# Well look at what i found



## NotableDeath (Mar 21, 2013)

Found this at a yard sale today for $1.00. Yeah, 1 friggin dollar. I flipped it on and amazingly it seems to be in perfect condition. The only thing is i cannot get the Laser Pointer to turn on, but that may also just need a battery (Hopefully). Ima pop this bad boy on my AR-15 and take it down to the range sometime in the next few weeks and get it sighted in. If this pans out, that just saved me 200+ bucks to buy a sight !

The only thing that worries me is the brand name, Sight Mark. I have never heard of this brand prior, and have done a little bit of research, and it's mostly up in the air with both good and bad reviews. Has anyone here personally used Sight Mark sights ? My only concern with this is I do not know if this brand is known for certain thing's like short battery life or things along those lines.


----------



## Fuzzee (Nov 20, 2012)

There a starting line sight. For a dollar though, that's still a steal. Use it till it dies, but I wouldn't recommend it for a bugout rifle. Better to use something of higher quality.

Sightmark 1x33x24 Ultra Shot Pro Spec Holographic Sight


----------



## NotableDeath (Mar 21, 2013)

I will probably still do something along the lines of what you said Fuzzee, my only complaint (If it can be called a complaint) Is that i'm not and never really have been a fan of holographic sights. Just bulky squares, generally small and not much field of vision whilst looking through, does anyone know of a solid brand of Red Dot that won't break the bank to hard ? Would greatly appreciate it !


----------



## Prepadoodle (May 28, 2013)

NotableDeath said:


> ... does anyone know of a solid brand of Red Dot that won't break the bank to hard ?


Take a look at Bushnell's AR line of optics. I use an AR 1X MP on mine and like it a lot. It was about $150.


----------



## PalmettoTree (Jun 8, 2013)

Get to checking out the battery ASAP. You will likely need to do some cleaning and stabilize the corrosion.


----------



## NotableDeath (Mar 21, 2013)

PalmettoTree said:


> Get to checking out the battery ASAP. You will likely need to do some cleaning and stabilize the corrosion.

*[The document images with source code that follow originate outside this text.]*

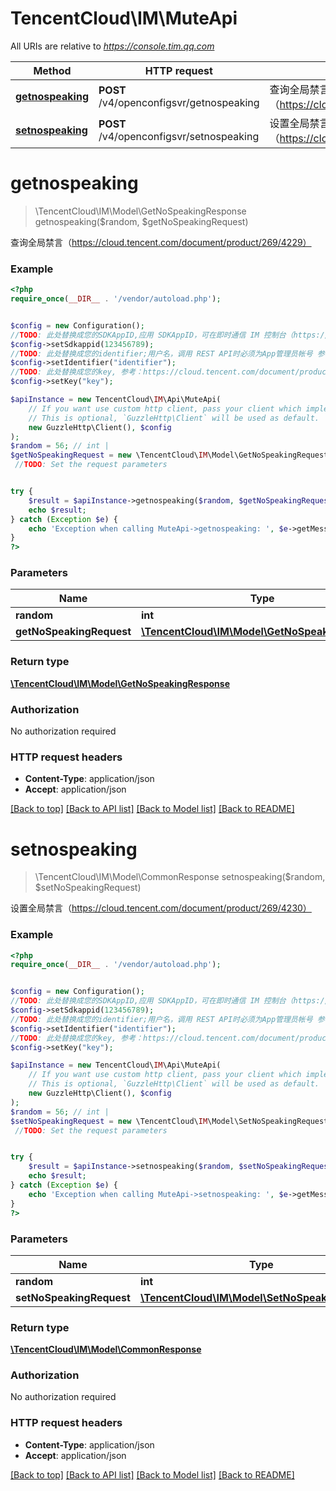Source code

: # TencentCloud\IM\MuteApi

All URIs are relative to *https://console.tim.qq.com*

Method | HTTP request | Description
------------- | ------------- | -------------
[**getnospeaking**](MuteApi.md#getnospeaking) | **POST** /v4/openconfigsvr/getnospeaking | 查询全局禁言（https://cloud.tencent.com/document/product/269/4229）
[**setnospeaking**](MuteApi.md#setnospeaking) | **POST** /v4/openconfigsvr/setnospeaking | 设置全局禁言（https://cloud.tencent.com/document/product/269/4230）


# **getnospeaking**
> \TencentCloud\IM\Model\GetNoSpeakingResponse getnospeaking($random, $getNoSpeakingRequest)

查询全局禁言（https://cloud.tencent.com/document/product/269/4229）

### Example
```php
<?php
require_once(__DIR__ . '/vendor/autoload.php');


$config = new Configuration();
//TODO: 此处替换成您的SDKAppID,应用 SDKAppID，可在即时通信 IM 控制台（https://console.cloud.tencent.com/im） 的应用卡片中获取。
$config->setSdkappid(123456789);
//TODO: 此处替换成您的identifier;用户名，调用 REST API时必须为App管理员帐号 参考:https://cloud.tencent.com/document/product/269/31999#app-.E7.AE.A1.E7.90.86.E5.91.98
$config->setIdentifier("identifier");
//TODO: 此处替换成您的key, 参考：https://cloud.tencent.com/document/product/269/32688#getkey
$config->setKey("key");

$apiInstance = new TencentCloud\IM\Api\MuteApi(
    // If you want use custom http client, pass your client which implements `GuzzleHttp\ClientInterface`.
    // This is optional, `GuzzleHttp\Client` will be used as default.
    new GuzzleHttp\Client(), $config
);
$random = 56; // int | 
$getNoSpeakingRequest = new \TencentCloud\IM\Model\GetNoSpeakingRequest(); // \TencentCloud\IM\Model\GetNoSpeakingRequest | 
 //TODO: Set the request parameters


try {
    $result = $apiInstance->getnospeaking($random, $getNoSpeakingRequest);
    echo $result;
} catch (Exception $e) {
    echo 'Exception when calling MuteApi->getnospeaking: ', $e->getMessage(), PHP_EOL;
}
?>
```

### Parameters

Name | Type | Description  | Notes
------------- | ------------- | ------------- | -------------
 **random** | **int**|  |
 **getNoSpeakingRequest** | [**\TencentCloud\IM\Model\GetNoSpeakingRequest**](../Model/GetNoSpeakingRequest.md)|  | [optional]

### Return type

[**\TencentCloud\IM\Model\GetNoSpeakingResponse**](../Model/GetNoSpeakingResponse.md)

### Authorization

No authorization required

### HTTP request headers

 - **Content-Type**: application/json
 - **Accept**: application/json

[[Back to top]](#) [[Back to API list]](../../README.md#documentation-for-api-endpoints) [[Back to Model list]](../../README.md#documentation-for-models) [[Back to README]](../../README.md)

# **setnospeaking**
> \TencentCloud\IM\Model\CommonResponse setnospeaking($random, $setNoSpeakingRequest)

设置全局禁言（https://cloud.tencent.com/document/product/269/4230）

### Example
```php
<?php
require_once(__DIR__ . '/vendor/autoload.php');


$config = new Configuration();
//TODO: 此处替换成您的SDKAppID,应用 SDKAppID，可在即时通信 IM 控制台（https://console.cloud.tencent.com/im） 的应用卡片中获取。
$config->setSdkappid(123456789);
//TODO: 此处替换成您的identifier;用户名，调用 REST API时必须为App管理员帐号 参考:https://cloud.tencent.com/document/product/269/31999#app-.E7.AE.A1.E7.90.86.E5.91.98
$config->setIdentifier("identifier");
//TODO: 此处替换成您的key, 参考：https://cloud.tencent.com/document/product/269/32688#getkey
$config->setKey("key");

$apiInstance = new TencentCloud\IM\Api\MuteApi(
    // If you want use custom http client, pass your client which implements `GuzzleHttp\ClientInterface`.
    // This is optional, `GuzzleHttp\Client` will be used as default.
    new GuzzleHttp\Client(), $config
);
$random = 56; // int | 
$setNoSpeakingRequest = new \TencentCloud\IM\Model\SetNoSpeakingRequest(); // \TencentCloud\IM\Model\SetNoSpeakingRequest | 
 //TODO: Set the request parameters


try {
    $result = $apiInstance->setnospeaking($random, $setNoSpeakingRequest);
    echo $result;
} catch (Exception $e) {
    echo 'Exception when calling MuteApi->setnospeaking: ', $e->getMessage(), PHP_EOL;
}
?>
```

### Parameters

Name | Type | Description  | Notes
------------- | ------------- | ------------- | -------------
 **random** | **int**|  |
 **setNoSpeakingRequest** | [**\TencentCloud\IM\Model\SetNoSpeakingRequest**](../Model/SetNoSpeakingRequest.md)|  | [optional]

### Return type

[**\TencentCloud\IM\Model\CommonResponse**](../Model/CommonResponse.md)

### Authorization

No authorization required

### HTTP request headers

 - **Content-Type**: application/json
 - **Accept**: application/json

[[Back to top]](#) [[Back to API list]](../../README.md#documentation-for-api-endpoints) [[Back to Model list]](../../README.md#documentation-for-models) [[Back to README]](../../README.md)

I changed the battery completely, inside looked fine aside from cleaning up a little dust on it.



Prepadoodle said:


> Take a look at Bushnell's AR line of optics. I use an AR 1X MP on mine and like it a lot. It was about $150.


This is the current sight i'm looking at from that line. Everywhere i've looked that particular Bushnell seems to be highly praised, and for 150 because of Amazon Prime, i'm likely to order in a couple of weeks  Thank you for turning me on to those sights, most seem solid and highly liked, all that's left to do is to get some first hand experience with them.


----------



## Seneca (Nov 16, 2012)

A buck? good deal!
I would tend to use something like that a on a .22RF or a play at the range rifle. If it proved to be reliable then maybe I'd consider mounting it to a more potent rifle like an AR. I've heard good things about the Bushnell line of optics and for a price point wise middle of the road sight that's what I'd look at first.


----------



## Paltik (Jul 27, 2013)

I've been happy with my Bushnell TRS-25. It's a good value, though not the best money can buy by any means.


----------



## lgustavus81 (Aug 12, 2013)

I have a BSA Stealth Tactical optic on my M400 AR. Found it at Academy for 119 bucks. Comes with a removable light and laser set up on rails mounted to the red dot and remote pressure switches. You also get 3 different colors for your dot red, green, and blue!


----------



## NotableDeath (Mar 21, 2013)

That is a damn nice scope Igustavas, as well as a beautiful rifle. I've been looking at getting the $190 Nikon P-223 3-9x40.

EDIT - Think i like that mug in the last shot more then anything Igustavas, hehe.


----------



## lgustavus81 (Aug 12, 2013)

Thats perfect product placement! Thats how I start my day! The AR I've only had about a month and a half so far!


----------